▶ Work item
Filter the entries down to the lines containing "from", and copy those lines.

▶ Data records
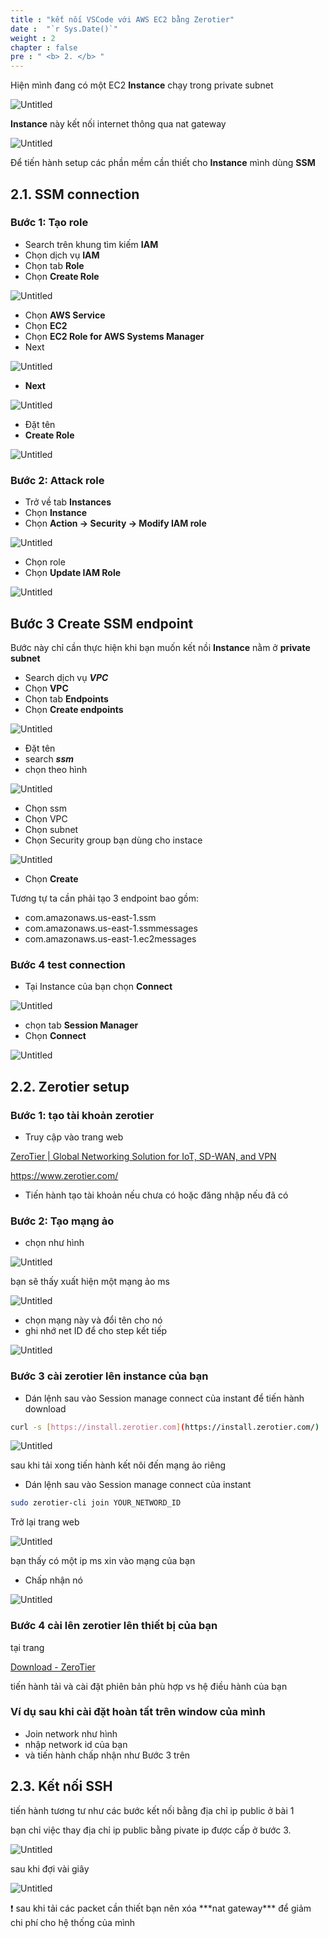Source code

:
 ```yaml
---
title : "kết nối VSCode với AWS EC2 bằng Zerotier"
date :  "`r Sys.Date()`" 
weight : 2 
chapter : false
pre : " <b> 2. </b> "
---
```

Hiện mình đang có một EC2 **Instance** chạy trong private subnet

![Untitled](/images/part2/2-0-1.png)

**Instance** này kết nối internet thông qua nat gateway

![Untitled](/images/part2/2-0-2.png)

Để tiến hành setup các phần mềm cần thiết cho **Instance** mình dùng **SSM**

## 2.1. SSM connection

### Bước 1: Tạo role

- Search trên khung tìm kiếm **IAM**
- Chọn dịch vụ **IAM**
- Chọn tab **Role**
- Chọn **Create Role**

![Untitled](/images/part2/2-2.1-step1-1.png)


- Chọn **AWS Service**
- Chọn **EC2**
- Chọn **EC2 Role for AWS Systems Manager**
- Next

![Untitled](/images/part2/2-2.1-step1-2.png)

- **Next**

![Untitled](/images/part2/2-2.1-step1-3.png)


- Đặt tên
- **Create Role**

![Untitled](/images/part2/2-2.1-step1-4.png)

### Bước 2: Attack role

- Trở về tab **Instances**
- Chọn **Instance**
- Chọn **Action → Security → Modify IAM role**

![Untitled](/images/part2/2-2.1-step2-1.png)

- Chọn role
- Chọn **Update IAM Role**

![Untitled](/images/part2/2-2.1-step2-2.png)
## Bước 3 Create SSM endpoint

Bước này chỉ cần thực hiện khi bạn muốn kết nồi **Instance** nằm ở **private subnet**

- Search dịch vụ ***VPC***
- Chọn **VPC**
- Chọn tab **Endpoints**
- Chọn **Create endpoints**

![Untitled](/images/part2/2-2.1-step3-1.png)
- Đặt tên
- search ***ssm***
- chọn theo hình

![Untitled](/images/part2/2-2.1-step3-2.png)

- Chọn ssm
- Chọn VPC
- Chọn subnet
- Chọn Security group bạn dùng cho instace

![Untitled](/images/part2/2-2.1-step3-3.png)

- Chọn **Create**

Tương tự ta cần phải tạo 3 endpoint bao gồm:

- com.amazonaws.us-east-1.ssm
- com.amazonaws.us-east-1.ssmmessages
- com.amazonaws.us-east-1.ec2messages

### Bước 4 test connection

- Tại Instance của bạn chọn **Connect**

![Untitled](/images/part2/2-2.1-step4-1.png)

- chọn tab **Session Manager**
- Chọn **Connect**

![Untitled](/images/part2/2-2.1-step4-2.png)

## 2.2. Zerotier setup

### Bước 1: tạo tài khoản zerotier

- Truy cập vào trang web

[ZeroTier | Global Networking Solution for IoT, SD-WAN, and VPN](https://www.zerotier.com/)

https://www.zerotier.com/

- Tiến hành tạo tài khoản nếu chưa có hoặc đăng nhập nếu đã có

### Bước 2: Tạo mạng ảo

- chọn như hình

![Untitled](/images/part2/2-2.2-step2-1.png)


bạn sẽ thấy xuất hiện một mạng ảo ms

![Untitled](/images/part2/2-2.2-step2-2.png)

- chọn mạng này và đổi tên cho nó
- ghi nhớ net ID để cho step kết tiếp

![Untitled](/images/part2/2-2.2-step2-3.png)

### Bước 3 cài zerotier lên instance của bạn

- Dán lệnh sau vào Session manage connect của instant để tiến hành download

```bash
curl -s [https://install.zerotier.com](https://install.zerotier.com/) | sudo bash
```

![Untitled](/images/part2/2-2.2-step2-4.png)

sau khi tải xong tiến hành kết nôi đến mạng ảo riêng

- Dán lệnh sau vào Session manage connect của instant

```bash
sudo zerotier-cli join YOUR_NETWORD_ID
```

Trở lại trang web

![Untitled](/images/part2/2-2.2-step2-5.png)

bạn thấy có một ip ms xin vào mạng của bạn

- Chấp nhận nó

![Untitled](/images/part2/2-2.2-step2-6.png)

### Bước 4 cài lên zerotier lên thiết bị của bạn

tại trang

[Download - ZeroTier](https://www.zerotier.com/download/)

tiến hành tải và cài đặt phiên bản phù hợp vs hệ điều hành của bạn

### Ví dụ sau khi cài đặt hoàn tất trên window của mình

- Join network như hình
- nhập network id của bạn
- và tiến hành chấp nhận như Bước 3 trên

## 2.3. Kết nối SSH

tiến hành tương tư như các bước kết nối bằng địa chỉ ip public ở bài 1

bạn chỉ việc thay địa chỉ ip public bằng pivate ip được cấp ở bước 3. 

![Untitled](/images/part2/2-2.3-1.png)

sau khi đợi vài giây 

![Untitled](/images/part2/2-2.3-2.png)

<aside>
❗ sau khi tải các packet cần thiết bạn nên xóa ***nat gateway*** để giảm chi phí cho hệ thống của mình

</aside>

--

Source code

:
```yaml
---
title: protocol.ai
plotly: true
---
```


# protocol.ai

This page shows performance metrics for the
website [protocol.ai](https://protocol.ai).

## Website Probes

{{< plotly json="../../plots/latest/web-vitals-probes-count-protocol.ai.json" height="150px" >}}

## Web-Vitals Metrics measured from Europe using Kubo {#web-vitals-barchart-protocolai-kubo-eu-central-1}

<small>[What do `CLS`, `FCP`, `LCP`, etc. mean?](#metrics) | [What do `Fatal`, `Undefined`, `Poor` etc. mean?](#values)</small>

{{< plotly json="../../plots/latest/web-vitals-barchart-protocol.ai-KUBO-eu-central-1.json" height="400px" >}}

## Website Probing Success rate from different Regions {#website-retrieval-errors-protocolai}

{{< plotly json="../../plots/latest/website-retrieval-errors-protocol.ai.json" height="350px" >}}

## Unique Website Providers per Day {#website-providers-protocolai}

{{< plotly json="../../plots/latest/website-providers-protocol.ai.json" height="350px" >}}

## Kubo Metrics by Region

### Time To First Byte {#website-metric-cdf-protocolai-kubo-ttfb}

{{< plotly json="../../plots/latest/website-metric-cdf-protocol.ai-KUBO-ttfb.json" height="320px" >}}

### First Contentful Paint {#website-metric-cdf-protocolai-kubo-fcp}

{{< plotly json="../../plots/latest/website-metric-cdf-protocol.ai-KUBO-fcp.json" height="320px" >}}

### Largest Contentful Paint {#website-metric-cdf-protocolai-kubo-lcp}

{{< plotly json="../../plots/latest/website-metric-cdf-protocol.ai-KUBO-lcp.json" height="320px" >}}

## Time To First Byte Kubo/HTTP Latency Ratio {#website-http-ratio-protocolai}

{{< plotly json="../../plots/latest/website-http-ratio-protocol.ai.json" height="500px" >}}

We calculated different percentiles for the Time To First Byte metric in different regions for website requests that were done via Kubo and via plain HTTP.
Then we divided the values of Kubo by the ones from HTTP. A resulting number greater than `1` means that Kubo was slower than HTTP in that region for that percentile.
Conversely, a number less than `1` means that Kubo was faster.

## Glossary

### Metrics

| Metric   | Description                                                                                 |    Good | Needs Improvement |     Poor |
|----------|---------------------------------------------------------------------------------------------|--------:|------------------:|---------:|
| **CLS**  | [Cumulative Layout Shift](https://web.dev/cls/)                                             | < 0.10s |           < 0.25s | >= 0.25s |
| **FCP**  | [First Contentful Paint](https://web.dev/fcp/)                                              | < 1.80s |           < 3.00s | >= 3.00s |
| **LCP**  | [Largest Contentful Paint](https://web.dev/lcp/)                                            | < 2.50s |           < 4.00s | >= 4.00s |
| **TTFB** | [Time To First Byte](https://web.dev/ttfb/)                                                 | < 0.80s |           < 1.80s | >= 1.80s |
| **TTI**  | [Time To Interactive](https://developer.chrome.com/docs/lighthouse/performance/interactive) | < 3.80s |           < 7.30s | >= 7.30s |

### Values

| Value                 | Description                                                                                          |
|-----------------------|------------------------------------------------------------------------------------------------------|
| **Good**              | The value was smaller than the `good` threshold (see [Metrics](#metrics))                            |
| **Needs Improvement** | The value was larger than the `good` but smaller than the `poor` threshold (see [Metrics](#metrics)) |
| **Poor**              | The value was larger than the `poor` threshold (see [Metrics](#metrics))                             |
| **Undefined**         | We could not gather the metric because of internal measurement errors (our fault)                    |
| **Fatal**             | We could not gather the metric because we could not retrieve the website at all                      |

▶ Answer to this exercise
## Web-Vitals Metrics measured from Europe using Kubo {#web-vitals-barchart-protocolai-kubo-eu-central-1}
## Website Probing Success rate from different Regions {#website-retrieval-errors-protocolai}
Then we divided the values of Kubo by the ones from HTTP. A resulting number greater than `1` means that Kubo was slower than HTTP in that region for that percentile.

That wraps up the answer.